Call for Papers Special issue of Southern Cultures: The Imaginary South

Katharine Henry Discussion

Call for Papers

Southern Cultures: The Imaginary South

Guest Editor: Zandria F. Robinson

 

Southern Cultures, the award-winning, peer-reviewed quarterly from UNC’s Center for the Study of the American South, encourages submissions from scholars, writers, and artists for a special issue, The Imaginary South, to be published Winter 2020. We will accept submissions for this issue through March 30, 2020, at https://southerncultures.submittable.com/Submit

 

In The Imaginary South, we seek work about an unbounded South, one that explores from all possible vantage points—above and below, back, middle, side, and inside—to share Souths unseen (by some), unknown (to some), or unmade (according to some). Souths unseen are those deliberately ignored by those in power that flash in the recesses of the southern psyche, like the multi-generational violence at the US–Mexican border, or the symbolism of a severed goat head left in the backseat of Alabama singer-songwriter Brittany Howard’s father’s car. They are also those deliberately hidden, by rivers, behind eyes, and where High John the Conqueror root grows, those Souths of traditional African religion that keep the score and the balance.

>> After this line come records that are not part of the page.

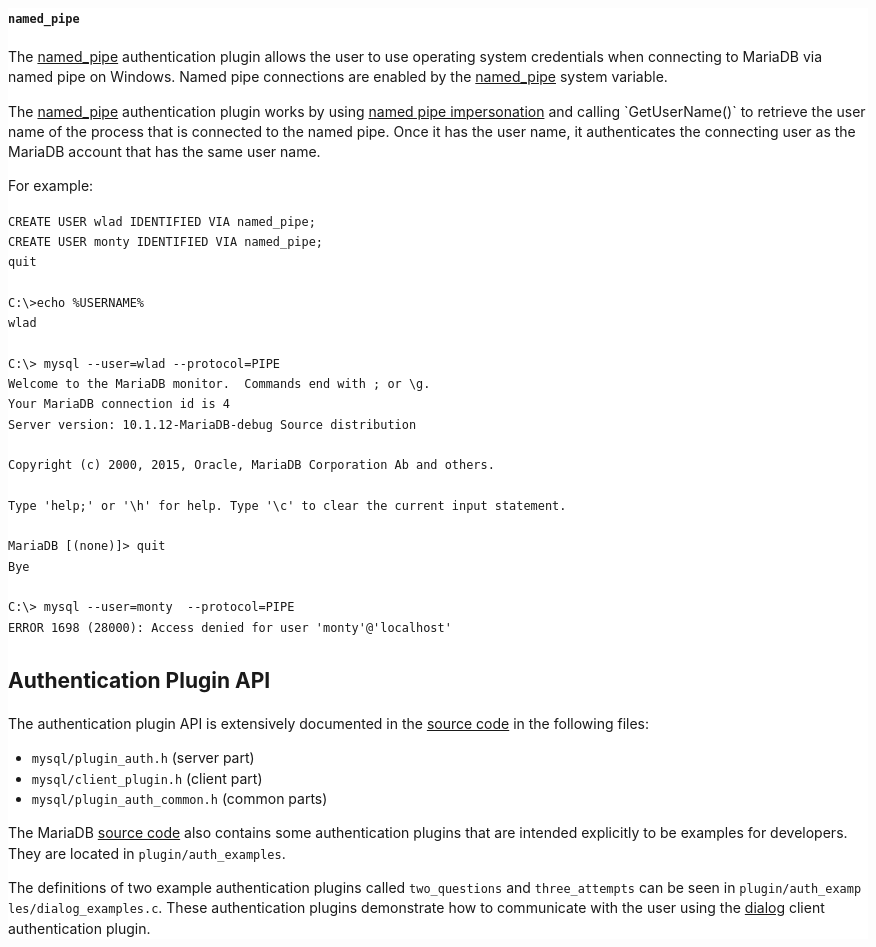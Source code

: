 #### `named_pipe`

The [named\_pipe](authentication-plugin-named-pipe.md) authentication plugin allows the user to use operating system credentials when connecting to MariaDB via named pipe on Windows. Named pipe connections are enabled by the [named\_pipe](../../../ha-and-performance/optimization-and-tuning/system-variables/server-system-variables.md#named_pipe) system variable.

The [named\_pipe](authentication-plugin-named-pipe.md) authentication plugin works by using [named pipe impersonation](https://msdn.microsoft.com/en-us/library/windows/desktop/aa378618\(v=vs.85\).aspx) and calling `GetUserName()` to retrieve the user name of the process that is connected to the named pipe. Once it has the user name, it authenticates the connecting user as the MariaDB account that has the same user name.

For example:

```
CREATE USER wlad IDENTIFIED VIA named_pipe;
CREATE USER monty IDENTIFIED VIA named_pipe;
quit

C:\>echo %USERNAME%
wlad

C:\> mysql --user=wlad --protocol=PIPE
Welcome to the MariaDB monitor.  Commands end with ; or \g.
Your MariaDB connection id is 4
Server version: 10.1.12-MariaDB-debug Source distribution

Copyright (c) 2000, 2015, Oracle, MariaDB Corporation Ab and others.

Type 'help;' or '\h' for help. Type '\c' to clear the current input statement.

MariaDB [(none)]> quit
Bye

C:\> mysql --user=monty  --protocol=PIPE
ERROR 1698 (28000): Access denied for user 'monty'@'localhost'
```

## Authentication Plugin API

The authentication plugin API is extensively documented in the [source code](../../../clients-and-utilities/server-client-software/download/getting-the-mariadb-source-code.md) in the following files:

* `mysql/plugin_auth.h` (server part)
* `mysql/client_plugin.h` (client part)
* `mysql/plugin_auth_common.h` (common parts)

The MariaDB [source code](../../../clients-and-utilities/server-client-software/download/getting-the-mariadb-source-code.md) also contains some authentication plugins that are intended explicitly to be examples for developers. They are located in `plugin/auth_examples`.

The definitions of two example authentication plugins called `two_questions` and `three_attempts` can be seen in `plugin/auth_examples/dialog_examples.c`. These authentication plugins demonstrate how to communicate with the user using the [dialog](authentication-with-pluggable-authentication-modules-pam/authentication-plugin-pam.md#dialog) client authentication plugin.
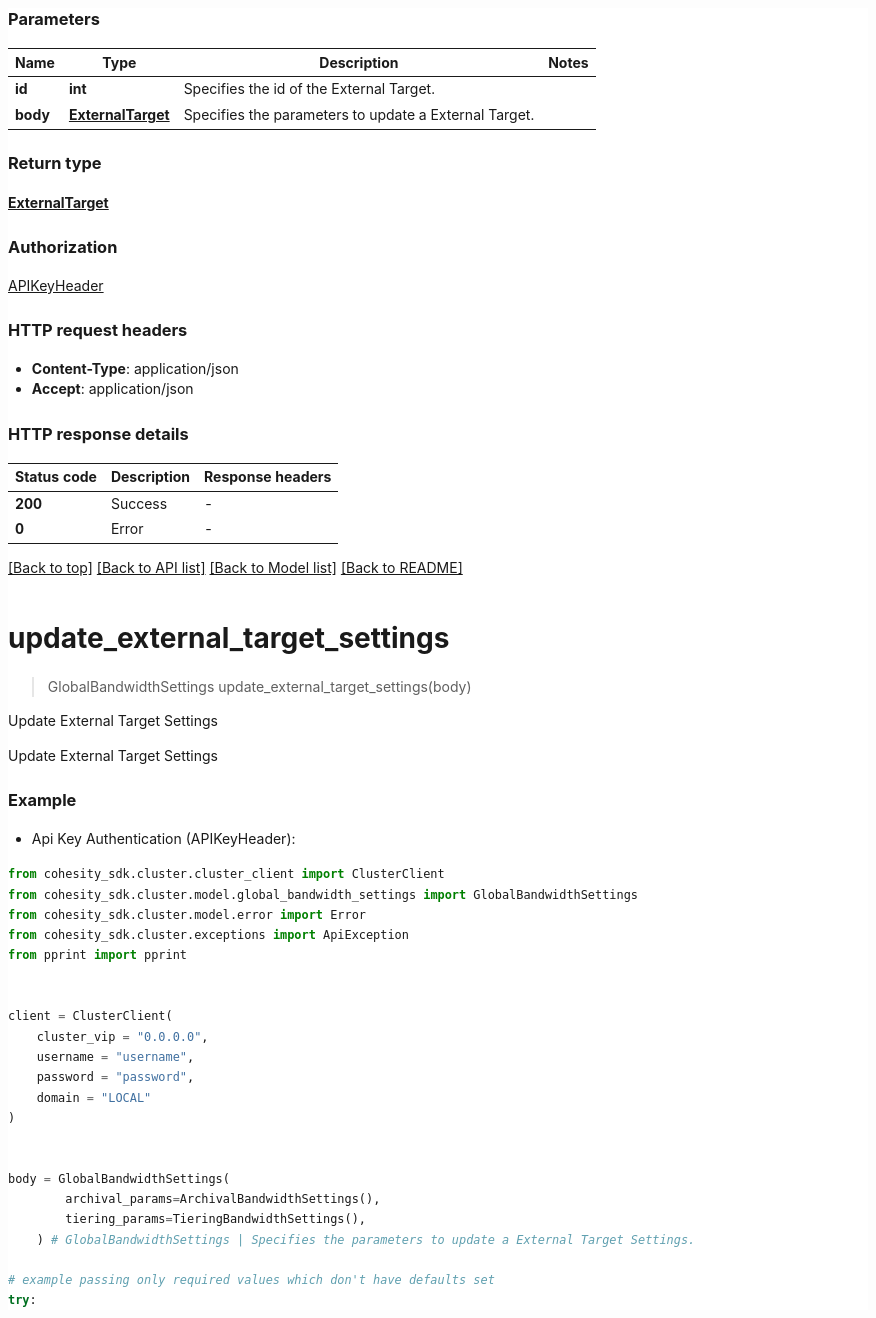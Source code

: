 
### Parameters

Name | Type | Description  | Notes
------------- | ------------- | ------------- | -------------
 **id** | **int**| Specifies the id of the External Target. |
 **body** | [**ExternalTarget**](ExternalTarget.md)| Specifies the parameters to update a External Target. |

### Return type

[**ExternalTarget**](ExternalTarget.md)

### Authorization

[APIKeyHeader](../README.md#APIKeyHeader)

### HTTP request headers

 - **Content-Type**: application/json
 - **Accept**: application/json


### HTTP response details
| Status code | Description | Response headers |
|-------------|-------------|------------------|
**200** | Success |  -  |
**0** | Error |  -  |

[[Back to top]](#) [[Back to API list]](../README.md#documentation-for-api-endpoints) [[Back to Model list]](../README.md#documentation-for-models) [[Back to README]](../README.md)

# **update_external_target_settings**
> GlobalBandwidthSettings update_external_target_settings(body)

Update External Target Settings

Update External Target Settings

### Example

* Api Key Authentication (APIKeyHeader):
```python
from cohesity_sdk.cluster.cluster_client import ClusterClient
from cohesity_sdk.cluster.model.global_bandwidth_settings import GlobalBandwidthSettings
from cohesity_sdk.cluster.model.error import Error
from cohesity_sdk.cluster.exceptions import ApiException
from pprint import pprint


client = ClusterClient(
	cluster_vip = "0.0.0.0",
	username = "username",
	password = "password",
	domain = "LOCAL"
)


body = GlobalBandwidthSettings(
        archival_params=ArchivalBandwidthSettings(),
        tiering_params=TieringBandwidthSettings(),
    ) # GlobalBandwidthSettings | Specifies the parameters to update a External Target Settings.

# example passing only required values which don't have defaults set
try:
```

These Souths unknown exist behind our various curtains of segregation, where the black and Latinx Texarkana cowboys and Mississippi cockfighters who prefigure Lil’ Nas X reign, or in the raves and clubs and homes-turned-clubs where queer southerners organize. Souths un-made include these Souths that exist and are dismantled, maliciously or carefully, their absences marked by the outlines they leave behind.

 

We aim to examine the South’s shadows, high and low, as they populate a robust and fantastical space where the material and the speculative vibrate and collide. By speculative, we mean any work that speculates about the alternative (not this, but that), probable (if this, then that), and the possible (it could be this). We call upon science fiction work, like southern other-worlds where power arrangements are differently connected to ancestry than they are now; engagements with the dystopian present, like the realities of climate change in the region; Afrofuturism, including work on Black presents, pasts, and futures in the South in the tradition of the Black imaginary and conjuring; and work on virtual, gaming, streaming, and play spaces, from world-making in games to new ways to entertain ourselves and mark and interrogate ideas about the region.

 

It is through the imagination—Africans in bondage imagining freedom in the face of enslavement or their descendants imagining the equal right to public space in the context of segregation—that new possibilities for our lives together in this region and on this earth are tested, contested, formed, and deployed.

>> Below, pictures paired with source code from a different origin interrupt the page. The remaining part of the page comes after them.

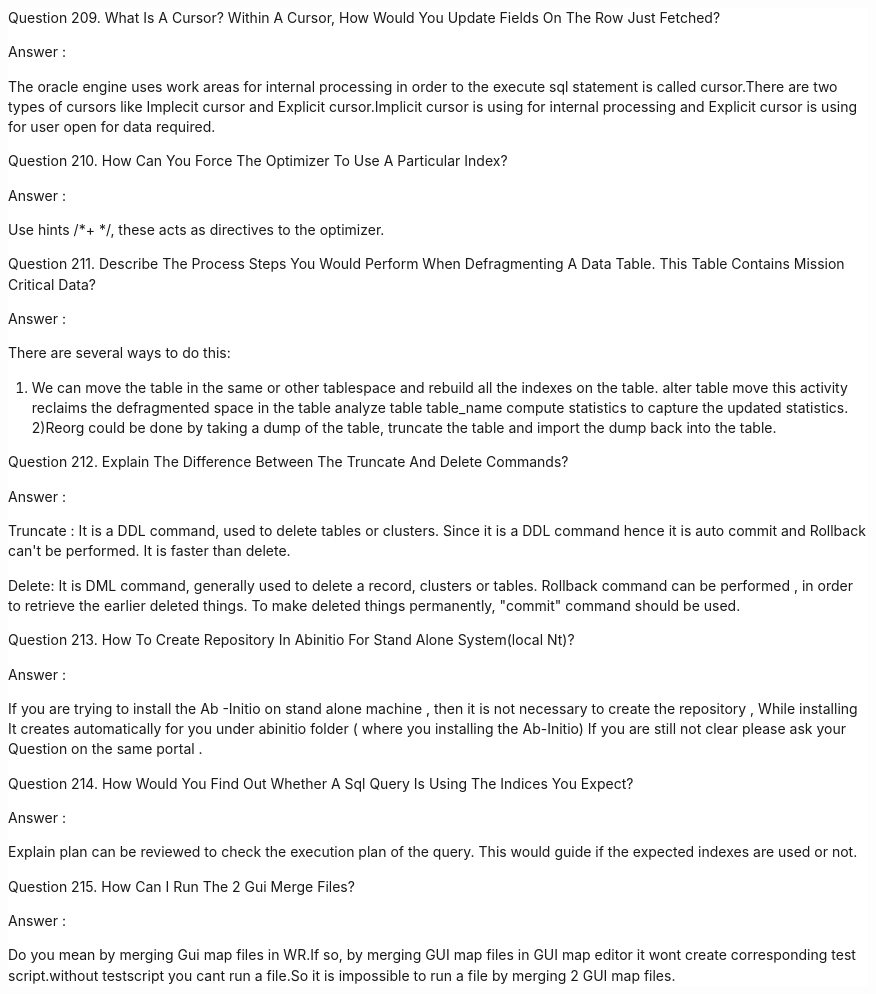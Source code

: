 Question 209. What Is A Cursor? Within A Cursor, How Would You Update Fields On The Row Just Fetched?

Answer :

The oracle engine uses work areas for internal processing in order to the execute sql statement is called cursor.There are two types of cursors like Implecit cursor and Explicit cursor.Implicit cursor is using for internal processing and Explicit cursor is using for user open for data required.

Question 210. How Can You Force The Optimizer To Use A Particular Index?

Answer :

Use hints /*+ */, these acts as directives to the optimizer.

Question 211. Describe The Process Steps You Would Perform When Defragmenting A Data Table. This Table Contains Mission Critical Data?

Answer :

There are several ways to do this:
1) We can move the table in the same or other tablespace and rebuild all the indexes on the table.
   alter table move this activity reclaims the defragmented space in the table
   analyze table table_name compute statistics to capture the updated statistics.
   2)Reorg could be done by taking a dump of the table, truncate the table and import the dump back into the table.

Question 212. Explain The Difference Between The Truncate And Delete Commands?

Answer :

Truncate :
It is a DDL command, used to delete tables or clusters. Since it is a DDL command hence it is auto commit and Rollback can't be performed. It is faster than delete.

Delete:
It is DML command, generally used to delete a record, clusters or tables. Rollback command can be performed , in order to retrieve the earlier deleted things. To make deleted things permanently, "commit" command should be used.

Question 213. How To Create Repository In Abinitio For Stand Alone System(local Nt)?

Answer :

If you are trying to install the Ab -Initio on stand alone machine , then it is not necessary to create the repository , While installing It creates automatically for you under abinitio folder ( where you installing the Ab-Initio) If you are still not clear please ask your Question on the same portal .

Question 214. How Would You Find Out Whether A Sql Query Is Using The Indices You Expect?

Answer :

Explain plan can be reviewed to check the execution plan of the query. This would guide if the expected indexes are used or not.

Question 215. How Can I Run The 2 Gui Merge Files?

Answer :

Do you mean by merging Gui map files in WR.If so, by merging GUI map files in GUI map editor it wont create corresponding test script.without testscript you cant run a file.So it is impossible to run a file by merging 2 GUI map files.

What is being imagined here now, and through what means, so that we might mobilize artistic, spiritual, emotional, archival, and material practices toward a free future in which we are responsible to one another and the earth?

 

How might the imaginary South—its spatial, visual, sonic, and corporeal recesses—help us outline future possibilities for a place where we can engender balance and subvert and overthrow systems that inhibit rigorous care of people and planet? How can space be organized, in cities, in our cognitive maps, in unincorporated towns, to facilitate freedom? What visual practices would need to come to the fore to help us see the South from all sides? What new ways can bodies move in the South we conjure? And what might that South sound like?

 

Southerners have imagined the region’s best and worst, and in our art, music, and literature, we are familiar with both the grotesque and the beautiful. In the realm of the southern grotesque, we are variously haunted, hunted, and hunting each other, violent specters of repression against expansive legacies of living, marked in signs, flags, laws, songs, and words. In this special issue, we are interested in work that conjures, imagines, and locates this and other imaginary Souths, illuminating the ephemeral, the moving, and the purposely obscured. We’ll share the imaginary South as it breathes in this moment, breaking up the power of traditional narrative and organizational structures by which the region has been understood in the past.

 

Submissions can explore any topic or theme related to the imaginary South, and we welcome explorations of the region in the forms Southern Cultures publishes: scholarly articles, memoir, interviews, surveys, photo essays, and shorter feature essays. We hope that submitters will interpret the idea of the imaginary South broadly.

 

Possible topics and questions to explore might include (but are not limited to):

 

  • The blurry boundaries between the “real” and “imagined,” the “material” and “speculative”
  • Methodologies and processes of imagination and speculation, and what they say about our values, desires, and fears
  • Historical moments/processes in the South in which imagination pushed the outcomes toward freedom, or such moments/processes where limited imagination kept us trapped
  • Imagining ways out of intersecting systems of oppression through our southern inheritances
  • The worship, ritual, and religious practices hidden under or in plain sight alongside dominant traditions
  • Imaginary/speculative Souths as spaces of liberation for particular groups
  • The intersection of the social South and the natural South, i.e., climate, plant life, weather, animals, water
  • Continued recovery and re-purposing of southern mythologies and legends
  • Regional (and national and global) psychoanalysis of the subconscious, shadow South
  • Distinctly southern uses of the imagination in art or traditional research practice
  • Re-imaginings of our conceptions of time, or imagined southern time(s)

 

As we also publish a digital edition, we are able to supplement print materials with video, audio, and interactive visual content. We encourage creativity in coordinating print and digital materials in submissions and ask that authors submit any potential digital materials with their essay or introduction/artist’s statement.

 

We encourage authors to gain familiarity with the tone, scope, and style of our journal before submitting. Those whose institutions subscribe to Project Muse can read past issues for free via http://muse.jhu.edu/journals/southern_cultures/ . To read our current issue, access our submission guidelines, or browse our content, please visit us online at SouthernCultures.org.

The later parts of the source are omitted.